[[ The data, beginning ]]

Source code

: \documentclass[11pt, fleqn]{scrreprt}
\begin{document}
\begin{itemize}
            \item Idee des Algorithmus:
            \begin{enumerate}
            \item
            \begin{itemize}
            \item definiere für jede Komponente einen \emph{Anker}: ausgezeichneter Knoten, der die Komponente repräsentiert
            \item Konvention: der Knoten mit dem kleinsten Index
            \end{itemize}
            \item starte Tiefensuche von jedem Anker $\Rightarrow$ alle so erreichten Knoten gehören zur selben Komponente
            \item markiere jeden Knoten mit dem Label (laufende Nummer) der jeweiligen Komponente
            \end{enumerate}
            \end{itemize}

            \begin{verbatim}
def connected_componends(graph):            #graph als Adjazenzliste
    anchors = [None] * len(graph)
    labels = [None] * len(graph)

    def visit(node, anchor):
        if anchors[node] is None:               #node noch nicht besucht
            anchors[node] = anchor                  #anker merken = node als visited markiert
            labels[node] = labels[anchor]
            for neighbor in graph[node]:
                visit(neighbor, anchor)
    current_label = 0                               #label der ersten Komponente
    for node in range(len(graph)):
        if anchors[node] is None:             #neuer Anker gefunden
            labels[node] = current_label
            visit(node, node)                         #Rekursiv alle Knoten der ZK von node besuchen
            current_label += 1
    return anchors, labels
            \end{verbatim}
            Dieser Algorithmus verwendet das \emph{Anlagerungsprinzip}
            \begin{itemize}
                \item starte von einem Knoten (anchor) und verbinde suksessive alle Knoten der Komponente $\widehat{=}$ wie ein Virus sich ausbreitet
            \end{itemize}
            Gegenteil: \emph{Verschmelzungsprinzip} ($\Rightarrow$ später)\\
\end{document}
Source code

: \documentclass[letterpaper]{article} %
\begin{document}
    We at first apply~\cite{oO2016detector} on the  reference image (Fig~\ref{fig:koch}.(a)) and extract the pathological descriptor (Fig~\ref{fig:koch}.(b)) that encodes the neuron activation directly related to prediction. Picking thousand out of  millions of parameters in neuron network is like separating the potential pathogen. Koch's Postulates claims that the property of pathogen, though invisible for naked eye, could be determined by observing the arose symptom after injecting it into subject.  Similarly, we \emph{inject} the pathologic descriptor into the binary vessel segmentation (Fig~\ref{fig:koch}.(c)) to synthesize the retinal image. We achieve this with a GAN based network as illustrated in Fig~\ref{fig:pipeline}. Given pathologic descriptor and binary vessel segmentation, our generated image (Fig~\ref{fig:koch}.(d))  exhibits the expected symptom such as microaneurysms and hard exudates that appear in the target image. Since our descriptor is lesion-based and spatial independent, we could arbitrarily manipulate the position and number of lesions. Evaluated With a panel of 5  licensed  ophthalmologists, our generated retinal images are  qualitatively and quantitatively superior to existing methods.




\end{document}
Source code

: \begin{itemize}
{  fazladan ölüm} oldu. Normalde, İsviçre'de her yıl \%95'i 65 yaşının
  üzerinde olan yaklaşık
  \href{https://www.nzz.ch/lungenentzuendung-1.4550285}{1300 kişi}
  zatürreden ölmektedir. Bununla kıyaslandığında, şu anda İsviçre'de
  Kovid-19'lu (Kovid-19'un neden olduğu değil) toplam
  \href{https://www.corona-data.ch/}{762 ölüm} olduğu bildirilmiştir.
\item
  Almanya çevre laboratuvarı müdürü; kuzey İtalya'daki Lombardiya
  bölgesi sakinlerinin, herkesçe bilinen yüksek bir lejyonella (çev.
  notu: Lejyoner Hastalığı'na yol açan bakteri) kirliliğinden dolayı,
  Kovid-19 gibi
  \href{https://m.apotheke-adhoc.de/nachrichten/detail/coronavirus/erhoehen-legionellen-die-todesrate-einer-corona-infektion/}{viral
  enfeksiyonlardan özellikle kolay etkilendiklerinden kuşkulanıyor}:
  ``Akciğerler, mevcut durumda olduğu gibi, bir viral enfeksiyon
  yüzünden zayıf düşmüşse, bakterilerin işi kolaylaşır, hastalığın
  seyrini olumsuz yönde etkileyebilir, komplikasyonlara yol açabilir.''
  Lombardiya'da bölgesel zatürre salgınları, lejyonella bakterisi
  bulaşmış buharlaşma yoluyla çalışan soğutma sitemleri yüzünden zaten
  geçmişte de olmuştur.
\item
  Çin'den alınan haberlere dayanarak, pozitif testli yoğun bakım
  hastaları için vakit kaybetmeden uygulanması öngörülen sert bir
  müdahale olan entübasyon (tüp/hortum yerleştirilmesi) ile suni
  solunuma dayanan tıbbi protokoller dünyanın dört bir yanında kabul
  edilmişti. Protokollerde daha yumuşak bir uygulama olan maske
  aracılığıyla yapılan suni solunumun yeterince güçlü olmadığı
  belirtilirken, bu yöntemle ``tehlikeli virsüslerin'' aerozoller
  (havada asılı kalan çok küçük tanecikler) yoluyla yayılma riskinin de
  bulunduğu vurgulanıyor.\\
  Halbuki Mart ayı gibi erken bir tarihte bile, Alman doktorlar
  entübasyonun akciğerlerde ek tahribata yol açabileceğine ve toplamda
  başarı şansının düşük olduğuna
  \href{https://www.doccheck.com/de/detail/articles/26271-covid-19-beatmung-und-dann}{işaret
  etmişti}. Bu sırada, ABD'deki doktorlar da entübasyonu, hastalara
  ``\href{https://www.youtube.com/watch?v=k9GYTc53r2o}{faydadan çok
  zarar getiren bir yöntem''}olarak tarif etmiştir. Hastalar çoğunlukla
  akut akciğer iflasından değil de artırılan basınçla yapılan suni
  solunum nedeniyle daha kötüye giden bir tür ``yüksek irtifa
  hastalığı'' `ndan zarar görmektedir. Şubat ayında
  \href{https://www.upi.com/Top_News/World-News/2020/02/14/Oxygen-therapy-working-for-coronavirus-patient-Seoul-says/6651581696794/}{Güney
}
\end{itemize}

[[ The data, end ]]

In the data above, which lines lie between the line with "enfeksiyonlardan özellikle kolay" and the line with "zarar getiren bir", inclusive? Print those lines exactly and nothing else.

▸ Output for this exercise
  enfeksiyonlardan özellikle kolay etkilendiklerinden kuşkulanıyor}:
  ``Akciğerler, mevcut durumda olduğu gibi, bir viral enfeksiyon
  yüzünden zayıf düşmüşse, bakterilerin işi kolaylaşır, hastalığın
  seyrini olumsuz yönde etkileyebilir, komplikasyonlara yol açabilir.''
  Lombardiya'da bölgesel zatürre salgınları, lejyonella bakterisi
  bulaşmış buharlaşma yoluyla çalışan soğutma sitemleri yüzünden zaten
  geçmişte de olmuştur.
\item
  Çin'den alınan haberlere dayanarak, pozitif testli yoğun bakım
  hastaları için vakit kaybetmeden uygulanması öngörülen sert bir
  müdahale olan entübasyon (tüp/hortum yerleştirilmesi) ile suni
  solunuma dayanan tıbbi protokoller dünyanın dört bir yanında kabul
  edilmişti. Protokollerde daha yumuşak bir uygulama olan maske
  aracılığıyla yapılan suni solunumun yeterince güçlü olmadığı
  belirtilirken, bu yöntemle ``tehlikeli virsüslerin'' aerozoller
  (havada asılı kalan çok küçük tanecikler) yoluyla yayılma riskinin de
  bulunduğu vurgulanıyor.\\
  Halbuki Mart ayı gibi erken bir tarihte bile, Alman doktorlar
  entübasyonun akciğerlerde ek tahribata yol açabileceğine ve toplamda
  başarı şansının düşük olduğuna
  \href{https://www.doccheck.com/de/detail/articles/26271-covid-19-beatmung-und-dann}{işaret
  etmişti}. Bu sırada, ABD'deki doktorlar da entübasyonu, hastalara
  ``\href{https://www.youtube.com/watch?v=k9GYTc53r2o}{faydadan çok
  zarar getiren bir yöntem''}olarak tarif etmiştir. Hastalar çoğunlukla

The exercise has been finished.